● **TASK GOAL**
Images stay out; everything else in the records is to be set down exactly.

● **DATASET EXTRACT**
━━━━━━━━━━

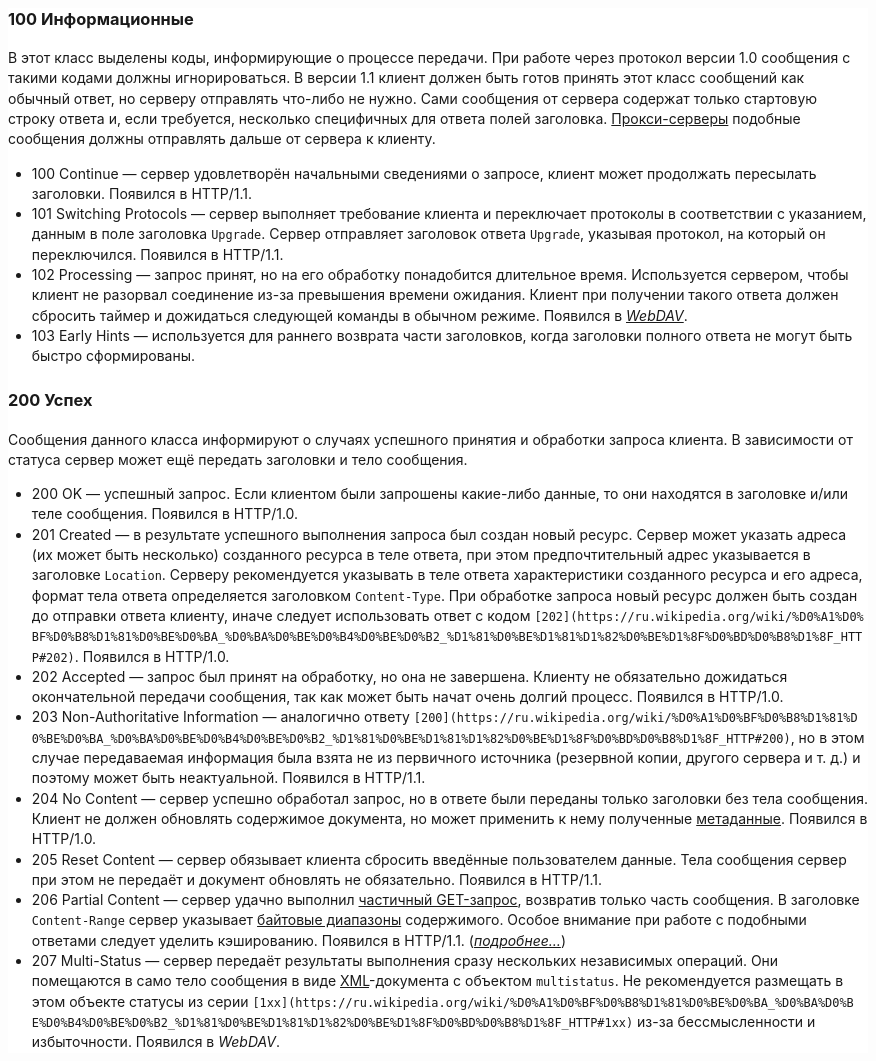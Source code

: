 ### 100 Информационные

В этот класс выделены коды, информирующие о процессе передачи. При работе через протокол версии 1.0 сообщения с такими кодами должны игнорироваться. В версии 1.1 клиент должен быть готов принять этот класс сообщений как обычный ответ, но серверу отправлять что-либо не нужно. Сами сообщения от сервера содержат только стартовую строку ответа и, если требуется, несколько специфичных для ответа полей заголовка. [Прокси-серверы](https://ru.wikipedia.org/wiki/%D0%9F%D1%80%D0%BE%D0%BA%D1%81%D0%B8-%D1%81%D0%B5%D1%80%D0%B2%D0%B5%D1%80 "Прокси-сервер") подобные сообщения должны отправлять дальше от сервера к клиенту.

-   100 Continue — сервер удовлетворён начальными сведениями о запросе, клиент может продолжать пересылать заголовки. Появился в HTTP/1.1.
-   101 Switching Protocols — сервер выполняет требование клиента и переключает протоколы в соответствии с указанием, данным в поле заголовка `Upgrade`. Сервер отправляет заголовок ответа `Upgrade`, указывая протокол, на который он переключился. Появился в HTTP/1.1.
-   102 Processing — запрос принят, но на его обработку понадобится длительное время. Используется сервером, чтобы клиент не разорвал соединение из-за превышения времени ожидания. Клиент при получении такого ответа должен сбросить таймер и дожидаться следующей команды в обычном режиме. Появился в _[WebDAV](https://ru.wikipedia.org/wiki/WebDAV)_.
-   103 Early Hints — используется для раннего возврата части заголовков, когда заголовки полного ответа не могут быть быстро сформированы.

### 200 Успех

Сообщения данного класса информируют о случаях успешного принятия и обработки запроса клиента. В зависимости от статуса сервер может ещё передать заголовки и тело сообщения.

-   200 OK — успешный запрос. Если клиентом были запрошены какие-либо данные, то они находятся в заголовке и/или теле сообщения. Появился в HTTP/1.0.
-   201 Created — в результате успешного выполнения запроса был создан новый ресурс. Сервер может указать адреса (их может быть несколько) созданного ресурса в теле ответа, при этом предпочтительный адрес указывается в заголовке `Location`. Серверу рекомендуется указывать в теле ответа характеристики созданного ресурса и его адреса, формат тела ответа определяется заголовком `Content-Type`. При обработке запроса новый ресурс должен быть создан до отправки ответа клиенту, иначе следует использовать ответ с кодом `[202](https://ru.wikipedia.org/wiki/%D0%A1%D0%BF%D0%B8%D1%81%D0%BE%D0%BA_%D0%BA%D0%BE%D0%B4%D0%BE%D0%B2_%D1%81%D0%BE%D1%81%D1%82%D0%BE%D1%8F%D0%BD%D0%B8%D1%8F_HTTP#202)`. Появился в HTTP/1.0.
-   202 Accepted — запрос был принят на обработку, но она не завершена. Клиенту не обязательно дожидаться окончательной передачи сообщения, так как может быть начат очень долгий процесс. Появился в HTTP/1.0.
-   203 Non-Authoritative Information — аналогично ответу `[200](https://ru.wikipedia.org/wiki/%D0%A1%D0%BF%D0%B8%D1%81%D0%BE%D0%BA_%D0%BA%D0%BE%D0%B4%D0%BE%D0%B2_%D1%81%D0%BE%D1%81%D1%82%D0%BE%D1%8F%D0%BD%D0%B8%D1%8F_HTTP#200)`, но в этом случае передаваемая информация была взята не из первичного источника (резервной копии, другого сервера и т. д.) и поэтому может быть неактуальной. Появился в HTTP/1.1.
-   204 No Content — сервер успешно обработал запрос, но в ответе были переданы только заголовки без тела сообщения. Клиент не должен обновлять содержимое документа, но может применить к нему полученные [метаданные](https://ru.wikipedia.org/wiki/%D0%9C%D0%B5%D1%82%D0%B0%D0%B4%D0%B0%D0%BD%D0%BD%D1%8B%D0%B5 "Метаданные"). Появился в HTTP/1.0.
-   205 Reset Content — сервер обязывает клиента сбросить введённые пользователем данные. Тела сообщения сервер при этом не передаёт и документ обновлять не обязательно. Появился в HTTP/1.1.
-   206 Partial Content — сервер удачно выполнил [частичный GET-запрос](https://ru.wikipedia.org/wiki/HTTP#Частичные_GET "HTTP"), возвратив только часть сообщения. В заголовке `Content-Range` сервер указывает [байтовые диапазоны](https://ru.wikipedia.org/wiki/%D0%97%D0%B0%D0%B3%D0%BE%D0%BB%D0%BE%D0%B2%D0%BA%D0%B8_HTTP#Байтовые_диапазоны "Заголовки HTTP") содержимого. Особое внимание при работе с подобными ответами следует уделить кэшированию. Появился в HTTP/1.1. (_[подробнее…](https://ru.wikipedia.org/wiki/HTTP#Докачка_и_фрагментарное_скачивание "HTTP")_)
-   207 Multi-Status — сервер передаёт результаты выполнения сразу нескольких независимых операций. Они помещаются в само тело сообщения в виде [XML](https://ru.wikipedia.org/wiki/XML "XML")-документа с объектом `multistatus`. Не рекомендуется размещать в этом объекте статусы из серии `[1xx](https://ru.wikipedia.org/wiki/%D0%A1%D0%BF%D0%B8%D1%81%D0%BE%D0%BA_%D0%BA%D0%BE%D0%B4%D0%BE%D0%B2_%D1%81%D0%BE%D1%81%D1%82%D0%BE%D1%8F%D0%BD%D0%B8%D1%8F_HTTP#1xx)` из-за бессмысленности и избыточности. Появился в _WebDAV_.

━━━━━━━━━━

● **THE ANSWER**
Source code

: ### 100 Информационные

В этот класс выделены коды, информирующие о процессе передачи. При работе через протокол версии 1.0 сообщения с такими кодами должны игнорироваться. В версии 1.1 клиент должен быть готов принять этот класс сообщений как обычный ответ, но серверу отправлять что-либо не нужно. Сами сообщения от сервера содержат только стартовую строку ответа и, если требуется, несколько специфичных для ответа полей заголовка. [Прокси-серверы](https://ru.wikipedia.org/wiki/%D0%9F%D1%80%D0%BE%D0%BA%D1%81%D0%B8-%D1%81%D0%B5%D1%80%D0%B2%D0%B5%D1%80 "Прокси-сервер") подобные сообщения должны отправлять дальше от сервера к клиенту.

-   100 Continue — сервер удовлетворён начальными сведениями о запросе, клиент может продолжать пересылать заголовки. Появился в HTTP/1.1.
-   101 Switching Protocols — сервер выполняет требование клиента и переключает протоколы в соответствии с указанием, данным в поле заголовка `Upgrade`. Сервер отправляет заголовок ответа `Upgrade`, указывая протокол, на который он переключился. Появился в HTTP/1.1.
-   102 Processing — запрос принят, но на его обработку понадобится длительное время. Используется сервером, чтобы клиент не разорвал соединение из-за превышения времени ожидания. Клиент при получении такого ответа должен сбросить таймер и дожидаться следующей команды в обычном режиме. Появился в _[WebDAV](https://ru.wikipedia.org/wiki/WebDAV)_.
-   103 Early Hints — используется для раннего возврата части заголовков, когда заголовки полного ответа не могут быть быстро сформированы.

### 200 Успех

Сообщения данного класса информируют о случаях успешного принятия и обработки запроса клиента. В зависимости от статуса сервер может ещё передать заголовки и тело сообщения.

-   200 OK — успешный запрос. Если клиентом были запрошены какие-либо данные, то они находятся в заголовке и/или теле сообщения. Появился в HTTP/1.0.
-   201 Created — в результате успешного выполнения запроса был создан новый ресурс. Сервер может указать адреса (их может быть несколько) созданного ресурса в теле ответа, при этом предпочтительный адрес указывается в заголовке `Location`. Серверу рекомендуется указывать в теле ответа характеристики созданного ресурса и его адреса, формат тела ответа определяется заголовком `Content-Type`. При обработке запроса новый ресурс должен быть создан до отправки ответа клиенту, иначе следует использовать ответ с кодом `[202](https://ru.wikipedia.org/wiki/%D0%A1%D0%BF%D0%B8%D1%81%D0%BE%D0%BA_%D0%BA%D0%BE%D0%B4%D0%BE%D0%B2_%D1%81%D0%BE%D1%81%D1%82%D0%BE%D1%8F%D0%BD%D0%B8%D1%8F_HTTP#202)`. Появился в HTTP/1.0.
-   202 Accepted — запрос был принят на обработку, но она не завершена. Клиенту не обязательно дожидаться окончательной передачи сообщения, так как может быть начат очень долгий процесс. Появился в HTTP/1.0.
-   203 Non-Authoritative Information — аналогично ответу `[200](https://ru.wikipedia.org/wiki/%D0%A1%D0%BF%D0%B8%D1%81%D0%BE%D0%BA_%D0%BA%D0%BE%D0%B4%D0%BE%D0%B2_%D1%81%D0%BE%D1%81%D1%82%D0%BE%D1%8F%D0%BD%D0%B8%D1%8F_HTTP#200)`, но в этом случае передаваемая информация была взята не из первичного источника (резервной копии, другого сервера и т. д.) и поэтому может быть неактуальной. Появился в HTTP/1.1.
-   204 No Content — сервер успешно обработал запрос, но в ответе были переданы только заголовки без тела сообщения. Клиент не должен обновлять содержимое документа, но может применить к нему полученные [метаданные](https://ru.wikipedia.org/wiki/%D0%9C%D0%B5%D1%82%D0%B0%D0%B4%D0%B0%D0%BD%D0%BD%D1%8B%D0%B5 "Метаданные"). Появился в HTTP/1.0.
-   205 Reset Content — сервер обязывает клиента сбросить введённые пользователем данные. Тела сообщения сервер при этом не передаёт и документ обновлять не обязательно. Появился в HTTP/1.1.
-   206 Partial Content — сервер удачно выполнил [частичный GET-запрос](https://ru.wikipedia.org/wiki/HTTP#Частичные_GET "HTTP"), возвратив только часть сообщения. В заголовке `Content-Range` сервер указывает [байтовые диапазоны](https://ru.wikipedia.org/wiki/%D0%97%D0%B0%D0%B3%D0%BE%D0%BB%D0%BE%D0%B2%D0%BA%D0%B8_HTTP#Байтовые_диапазоны "Заголовки HTTP") содержимого. Особое внимание при работе с подобными ответами следует уделить кэшированию. Появился в HTTP/1.1. (_[подробнее…](https://ru.wikipedia.org/wiki/HTTP#Докачка_и_фрагментарное_скачивание "HTTP")_)
-   207 Multi-Status — сервер передаёт результаты выполнения сразу нескольких независимых операций. Они помещаются в само тело сообщения в виде [XML](https://ru.wikipedia.org/wiki/XML "XML")-документа с объектом `multistatus`. Не рекомендуется размещать в этом объекте статусы из серии `[1xx](https://ru.wikipedia.org/wiki/%D0%A1%D0%BF%D0%B8%D1%81%D0%BE%D0%BA_%D0%BA%D0%BE%D0%B4%D0%BE%D0%B2_%D1%81%D0%BE%D1%81%D1%82%D0%BE%D1%8F%D0%BD%D0%B8%D1%8F_HTTP#1xx)` из-за бессмысленности и избыточности. Появился в _WebDAV_.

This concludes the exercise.